About this task:
Output, exactly and with no pictures, the line that contains "## Installation instructions" and every line that comes after it in the data below, the last one included.

━━ Data extracts ━━

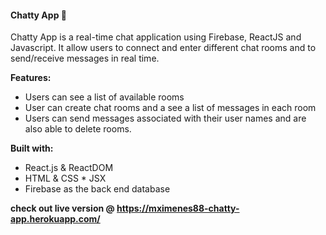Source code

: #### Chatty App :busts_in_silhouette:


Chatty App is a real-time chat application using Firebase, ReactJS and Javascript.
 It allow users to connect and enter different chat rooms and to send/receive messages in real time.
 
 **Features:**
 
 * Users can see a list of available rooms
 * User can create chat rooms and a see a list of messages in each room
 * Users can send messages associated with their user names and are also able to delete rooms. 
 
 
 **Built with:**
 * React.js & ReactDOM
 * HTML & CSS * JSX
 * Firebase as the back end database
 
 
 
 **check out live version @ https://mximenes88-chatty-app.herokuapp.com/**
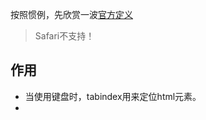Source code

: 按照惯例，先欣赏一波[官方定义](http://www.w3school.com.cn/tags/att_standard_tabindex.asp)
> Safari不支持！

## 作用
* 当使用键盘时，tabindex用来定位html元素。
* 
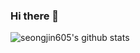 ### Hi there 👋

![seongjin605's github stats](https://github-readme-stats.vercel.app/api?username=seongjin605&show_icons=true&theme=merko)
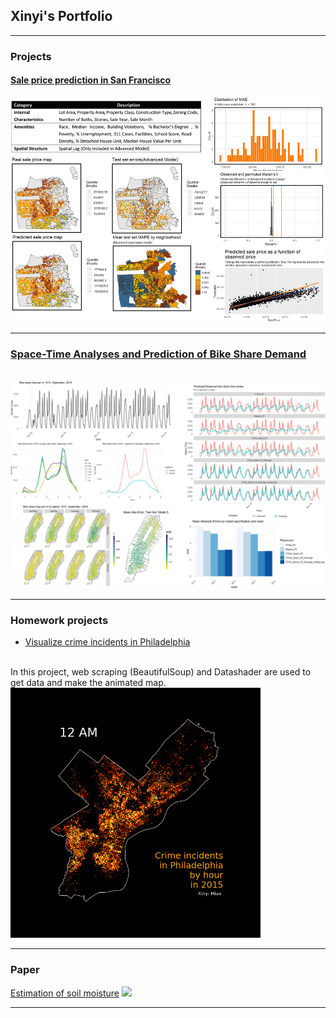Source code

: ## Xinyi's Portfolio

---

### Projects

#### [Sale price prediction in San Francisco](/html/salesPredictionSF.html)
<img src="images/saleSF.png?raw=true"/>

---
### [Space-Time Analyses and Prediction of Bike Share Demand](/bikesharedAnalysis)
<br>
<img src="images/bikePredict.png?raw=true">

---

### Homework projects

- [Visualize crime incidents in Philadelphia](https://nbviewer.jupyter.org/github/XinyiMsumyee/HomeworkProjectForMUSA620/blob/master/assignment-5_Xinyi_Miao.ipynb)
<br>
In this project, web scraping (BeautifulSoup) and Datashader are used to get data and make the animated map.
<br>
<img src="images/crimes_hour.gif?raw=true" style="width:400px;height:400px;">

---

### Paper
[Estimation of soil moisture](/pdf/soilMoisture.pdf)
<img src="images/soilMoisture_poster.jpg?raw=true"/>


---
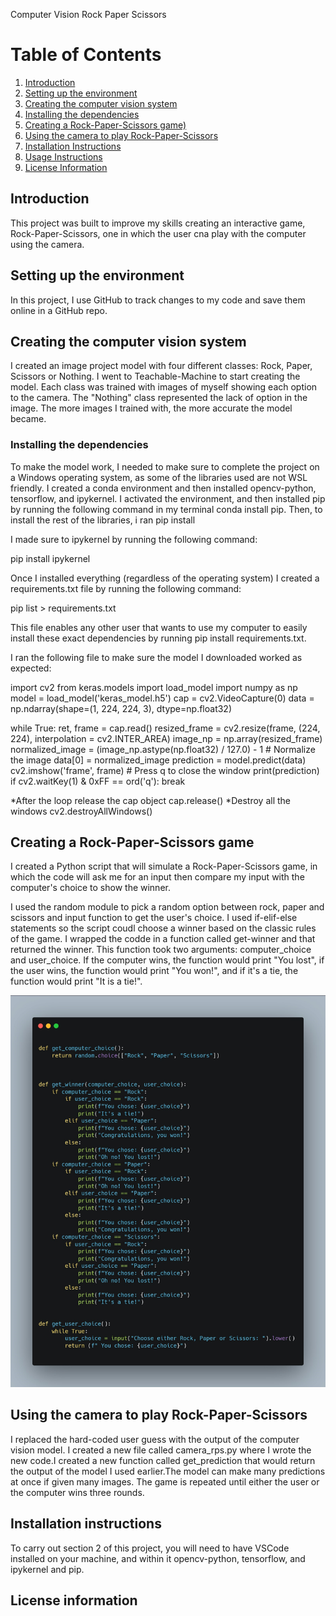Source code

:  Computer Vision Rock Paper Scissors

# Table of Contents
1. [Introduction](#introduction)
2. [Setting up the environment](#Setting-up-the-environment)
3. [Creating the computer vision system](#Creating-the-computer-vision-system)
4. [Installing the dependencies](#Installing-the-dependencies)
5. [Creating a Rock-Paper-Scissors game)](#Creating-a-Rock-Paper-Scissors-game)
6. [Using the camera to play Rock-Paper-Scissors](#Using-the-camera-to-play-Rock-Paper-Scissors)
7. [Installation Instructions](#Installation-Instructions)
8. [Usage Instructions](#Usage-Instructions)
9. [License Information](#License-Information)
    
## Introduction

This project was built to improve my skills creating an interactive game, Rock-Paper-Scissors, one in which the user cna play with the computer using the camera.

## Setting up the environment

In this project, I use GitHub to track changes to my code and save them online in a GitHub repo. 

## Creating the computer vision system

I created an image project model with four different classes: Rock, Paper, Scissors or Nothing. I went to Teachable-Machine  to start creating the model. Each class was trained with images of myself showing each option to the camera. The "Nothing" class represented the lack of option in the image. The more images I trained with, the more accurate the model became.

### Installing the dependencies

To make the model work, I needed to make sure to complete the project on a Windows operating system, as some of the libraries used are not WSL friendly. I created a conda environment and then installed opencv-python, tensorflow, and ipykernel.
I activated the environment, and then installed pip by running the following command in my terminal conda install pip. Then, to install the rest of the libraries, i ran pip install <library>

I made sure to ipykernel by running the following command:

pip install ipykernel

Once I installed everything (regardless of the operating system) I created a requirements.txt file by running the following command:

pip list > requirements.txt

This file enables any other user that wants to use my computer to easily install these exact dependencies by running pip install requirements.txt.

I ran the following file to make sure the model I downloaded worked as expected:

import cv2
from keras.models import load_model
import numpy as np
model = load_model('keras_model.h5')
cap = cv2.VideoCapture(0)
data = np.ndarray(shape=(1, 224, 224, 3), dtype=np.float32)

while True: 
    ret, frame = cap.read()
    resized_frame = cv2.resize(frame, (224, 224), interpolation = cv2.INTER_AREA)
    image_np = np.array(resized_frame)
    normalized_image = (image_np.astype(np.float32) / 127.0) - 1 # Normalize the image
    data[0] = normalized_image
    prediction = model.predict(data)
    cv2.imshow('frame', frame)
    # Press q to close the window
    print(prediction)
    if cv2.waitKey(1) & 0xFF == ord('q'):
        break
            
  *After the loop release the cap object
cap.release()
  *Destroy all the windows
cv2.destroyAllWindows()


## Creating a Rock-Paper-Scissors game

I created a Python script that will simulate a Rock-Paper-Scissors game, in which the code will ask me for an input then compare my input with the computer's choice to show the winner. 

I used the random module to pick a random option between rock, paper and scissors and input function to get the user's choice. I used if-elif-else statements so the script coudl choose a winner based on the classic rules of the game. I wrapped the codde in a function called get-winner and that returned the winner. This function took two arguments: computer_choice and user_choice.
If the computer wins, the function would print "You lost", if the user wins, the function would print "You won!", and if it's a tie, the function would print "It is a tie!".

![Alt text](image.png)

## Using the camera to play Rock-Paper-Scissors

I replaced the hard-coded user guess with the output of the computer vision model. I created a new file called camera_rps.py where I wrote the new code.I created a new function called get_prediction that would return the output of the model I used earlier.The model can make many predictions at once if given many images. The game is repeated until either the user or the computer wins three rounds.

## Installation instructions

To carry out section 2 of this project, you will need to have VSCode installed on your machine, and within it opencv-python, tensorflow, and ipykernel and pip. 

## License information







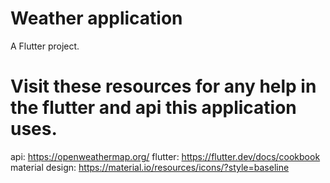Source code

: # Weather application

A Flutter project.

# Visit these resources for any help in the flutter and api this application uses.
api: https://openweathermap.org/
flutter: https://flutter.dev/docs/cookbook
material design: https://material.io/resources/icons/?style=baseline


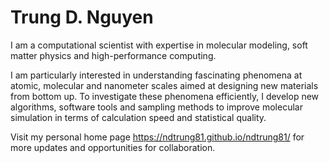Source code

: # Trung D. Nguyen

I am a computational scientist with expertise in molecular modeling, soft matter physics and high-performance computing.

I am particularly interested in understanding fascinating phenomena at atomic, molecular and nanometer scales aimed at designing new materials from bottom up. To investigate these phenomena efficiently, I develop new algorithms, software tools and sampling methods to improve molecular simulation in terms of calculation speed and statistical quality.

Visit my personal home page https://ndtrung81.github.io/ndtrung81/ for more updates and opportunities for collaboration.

━━━

Response to this task:
## Installation instructions

To carry out section 2 of this project, you will need to have VSCode installed on your machine, and within it opencv-python, tensorflow, and ipykernel and pip. 

## License information







Source code

: # Weather application

A Flutter project.

# Visit these resources for any help in the flutter and api this application uses.
api: https://openweathermap.org/
flutter: https://flutter.dev/docs/cookbook
material design: https://material.io/resources/icons/?style=baseline


Source code

: # Trung D. Nguyen

I am a computational scientist with expertise in molecular modeling, soft matter physics and high-performance computing.

I am particularly interested in understanding fascinating phenomena at atomic, molecular and nanometer scales aimed at designing new materials from bottom up. To investigate these phenomena efficiently, I develop new algorithms, software tools and sampling methods to improve molecular simulation in terms of calculation speed and statistical quality.

Visit my personal home page https://ndtrung81.github.io/ndtrung81/ for more updates and opportunities for collaboration.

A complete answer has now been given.